Please count how many lines in the entries below contain "application" and reply with the figure alone.

=== Collected data ===
__________________________________________________

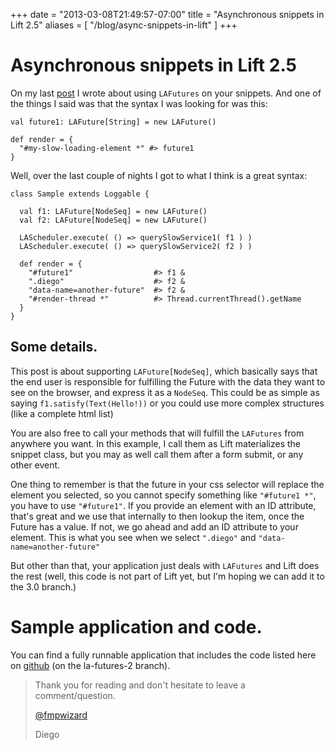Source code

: +++
date = "2013-03-08T21:49:57-07:00"
title = "Asynchronous snippets in Lift 2.5"
aliases = [
	"/blog/async-snippets-in-lift"
]
+++

[title: ]: /
[category: Lift]: /
[date: 2013/3/8]: /
[tags: {lift, Scala, comet actors, comet, actors, LAFutures, Futures, async, asynchronous, snippet}]: /

# Asynchronous snippets in Lift 2.5

On my last [post](https://fmpwizard.telegr.am/blog/lift-snippets-and-lafutures) I wrote about using `LAFutures` on your snippets. And one of the things I said was that the syntax I was looking for was this:

```
val future1: LAFuture[String] = new LAFuture()

def render = {
  "#my-slow-loading-element *" #> future1
}
```

Well, over the last couple of nights I got to what I think is a great syntax:

```
class Sample extends Loggable {

  val f1: LAFuture[NodeSeq] = new LAFuture()
  val f2: LAFuture[NodeSeq] = new LAFuture()

  LAScheduler.execute( () => querySlowService1( f1 ) )
  LAScheduler.execute( () => querySlowService2( f2 ) )

  def render = {
    "#future1"                  #> f1 &
    ".diego"                    #> f2 &
    "data-name=another-future"  #> f2 &
    "#render-thread *"          #> Thread.currentThread().getName
  }
}

```

## Some details.

This post is about supporting `LAFuture[NodeSeq]`, which basically says that the end user is responsible for fulfilling the Future with the data they want to see on the browser, and express it as a `NodeSeq`. This could be as simple as saying `f1.satisfy(Text(Hello!))` or you could use more complex structures (like a complete html list)

You are also free to call your methods that will fulfill the `LAFutures` from anywhere you want. In this example, I call them as Lift materializes the snippet class, but you may as well call them after a form submit, or any other event.

One thing to remember is that the future in your css selector will replace the element you selected, so you cannot specify something like `"#future1 *"`, you have to use `"#future1"`. If you provide an element with an ID attribute, that's great and we use that internally to then lookup the item, once the Future has a value. If not, we go ahead and add an ID attribute to your element. This is what you see when we select `".diego"` and `"data-name=another-future"`

But other than that, your application just deals with `LAFutures` and Lift does the rest (well, this code is not part of Lift yet, but I'm hoping we can add it to the 3.0 branch.)



# Sample application and code.

You can find a fully runnable application that includes the code listed here on [github](https://github.com/fmpwizard/lift_starter_2.4/tree/la-futures-2) (on the la-futures-2 branch).

>Thank you for reading and don't hesitate to leave a comment/question.
>
>[@fmpwizard](https://twitter.com/fmpwizard)
>
>Diego
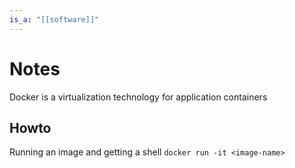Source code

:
 ```yaml
---
is_a: "[[software]]"
---
```

# Notes
Docker is a virtualization technology for application containers

## Howto
Running an image and getting a shell
```docker run -it <image-name>```
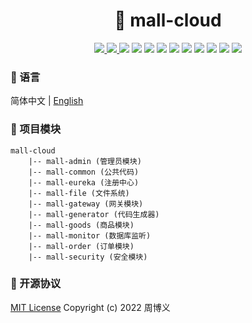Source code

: <h1 align="center">🏪 mall-cloud</h1>

<p align="center">
<a target="_blank" href="https://github.com/zhouboyi1998/mall-cloud"> 
<img src="https://img.shields.io/github/stars/zhouboyi1998/mall-cloud?logo=github">
</a>
<a target="_blank" href="https://opensource.org/licenses/MIT"> 
<img src="https://img.shields.io/badge/license-MIT-red"> 
</a>
<img src="https://img.shields.io/badge/JDK-1.8-darkcyan">
<img src="https://img.shields.io/badge/Spring Boot-2.3.12.RELEASE-brightgreen">
<img src="https://img.shields.io/badge/Spring Cloud-Hoxton.SR12-brightgreen">
<img src="https://img.shields.io/badge/Spring Cloud Alibaba-2.2.7.RELEASE-brightgreen">
<img src="https://img.shields.io/badge/MyBatis Plus-3.4.1-dodgerblue">
<img src="https://img.shields.io/badge/Nimbus JOSE JWT-8.16-yellowgreen">
<img src="https://img.shields.io/badge/Swagger2 Knife4J-2.0.9-blue">
<img src="https://img.shields.io/badge/MinIO-8.3.4-crimson">
<img src="https://img.shields.io/badge/MySQL Binlog Connector-0.21.0-dodgerblue">
<img src="https://img.shields.io/badge/Canal-1.1.5-orange">
</p>

### 📖 语言

简体中文 | [English](./README.en.md)

### 💼 项目模块

```
mall-cloud
    |-- mall-admin (管理员模块)
    |-- mall-common (公共代码)
    |-- mall-eureka (注册中心)
    |-- mall-file (文件系统)
    |-- mall-gateway (网关模块)
    |-- mall-generator (代码生成器)
    |-- mall-goods (商品模块)
    |-- mall-monitor (数据库监听)
    |-- mall-order (订单模块)
    |-- mall-security (安全模块)
```

### 📜 开源协议

[MIT License](https://opensource.org/licenses/MIT) Copyright (c) 2022 周博义
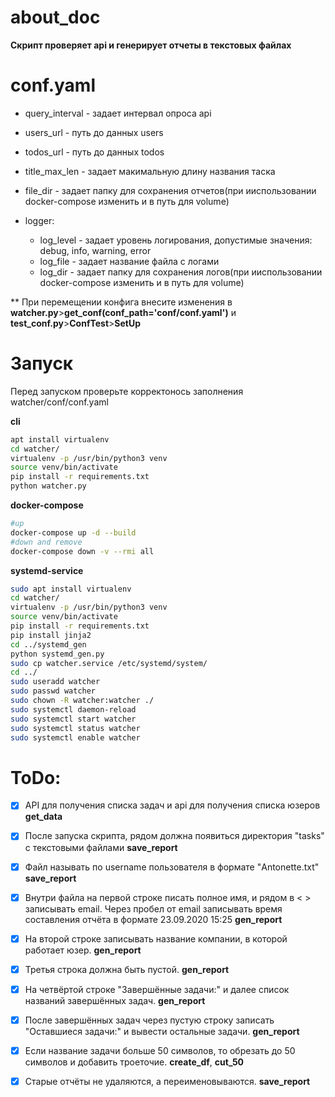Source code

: # about_doc

__Скрипт проверяет api и генерирует отчеты в текстовых файлах__

# conf.yaml
- query_interval - задает интервал опроса api

- users_url - путь до данных users

- todos_url - путь до данных todos

- title_max_len - задает макимальную длину названия таска

- file_dir - задает папку для сохранения отчетов(при ииспользовании docker-compose изменить и в путь для volume)

- logger:
  -  log_level - задает уровень логирования, допустимые значения: debug, info, warning, error
  -  log_file - задает название файла с логами
  -  log_dir - задает папку для сохранения логов(при ииспользовании docker-compose изменить и в путь для volume)

** При перемещении конфига внесите изменения в __watcher.py__>__get_conf(conf_path='conf/conf.yaml')__  и __test_conf.py__>__ConfTest__>__SetUp__

# Запуск
Перед запуском проверьте корректонось заполнения watcher/conf/conf.yaml

__cli__

```bash
apt install virtualenv
cd watcher/
virtualenv -p /usr/bin/python3 venv
source venv/bin/activate
pip install -r requirements.txt
python watcher.py
```


__docker-compose__

```bash
#up
docker-compose up -d --build
#down and remove
docker-compose down -v --rmi all
```
 
__systemd-service__

```bash
sudo apt install virtualenv
cd watcher/
virtualenv -p /usr/bin/python3 venv
source venv/bin/activate
pip install -r requirements.txt
pip install jinja2
cd ../systemd_gen
python systemd_gen.py
sudo cp watcher.service /etc/systemd/system/
cd ../
sudo useradd watcher
sudo passwd watcher
sudo chown -R watcher:watcher ./
sudo systemctl daemon-reload
sudo systemctl start watcher
sudo systemctl status watcher
sudo systemctl enable watcher
```

# ToDo:
 
- [x] API для получения списка задач и api для получения списка юзеров __get_data__
- [x] После запуска скрипта, рядом должна появиться директория "tasks" с текстовыми файлами __save_report__
- [x] Файл называть по username пользователя в формате "Antonette.txt" __save_report__
- [x] Внутри файла на первой строке писать полное имя, и рядом в < > записывать email. Через пробел от email записывать время составления отчёта в формате 23.09.2020 15:25 __gen_report__
- [x] На второй строке записывать название компании, в которой работает юзер. __gen_report__
- [x] Третья строка должна быть пустой. __gen_report__
- [x] На четвёртой строке "Завершённые задачи:" и далее список названий завершённых задач. __gen_report__
- [x] После завершённых задач через пустую строку записать "Оставшиеся задачи:" и вывести остальные задачи. __gen_report__
- [x] Если название задачи больше 50 символов, то обрезать до 50 символов и добавить троеточие. __create_df__, __cut_50__
- [x] Старые отчёты не удаляются, а переименовываются. __save_report__
 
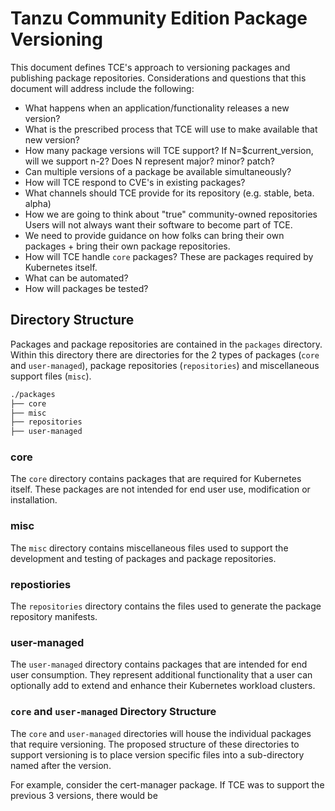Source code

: # Tanzu Community Edition Package Versioning

This document defines TCE's approach to versioning packages and publishing package repositories. Considerations and questions that this document will address include the following:

* What happens when an application/functionality releases a new version?
* What is the prescribed process that TCE will use to make available that new version?
* How many package versions will TCE support?
  If N=$current_version, will we support n-2?
  Does N represent major? minor? patch?
* Can multiple versions of a package be available simultaneously?
* How will TCE respond to CVE's in existing packages?
* What channels should TCE provide for its repository (e.g. stable, beta. alpha)
* How we are going to think about "true" community-owned repositories
  Users will not always want their software to become part of TCE.
* We need to provide guidance on how folks can bring their own packages + bring their own package repositories.
* How will TCE handle `core` packages? These are packages required by Kubernetes itself.
* What can be automated?
* How will packages be tested?



## Directory Structure

Packages and package repositories are contained in the `packages` directory. Within this directory there are directories for the 2 types of packages (`core` and `user-managed`), package repositories (`repositories`) and miscellaneous support files (`misc`).

```txt
./packages
├── core
├── misc
├── repositories
├── user-managed
```

### core

The `core` directory contains packages that are required for Kubernetes itself. These packages are not intended for end user use, modification or installation.

### misc

The `misc` directory contains miscellaneous files used to support the development and testing of packages and package repositories.

### repostiories

The `repositories` directory contains the files used to generate the package repository manifests.

### user-managed

The `user-managed` directory contains packages that are intended for end user consumption. They represent additional functionality that a user can optionally add to extend and enhance their Kubernetes workload clusters.

### `core` and `user-managed` Directory Structure

The `core` and `user-managed` directories will house the individual packages that require versioning. The proposed structure of these directories to support versioning is to place version specific files into a sub-directory named after the version.

For example, consider the cert-manager package. If TCE was to support the previous 3 versions, there would be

__________________________________________________

=== Written solution ===
5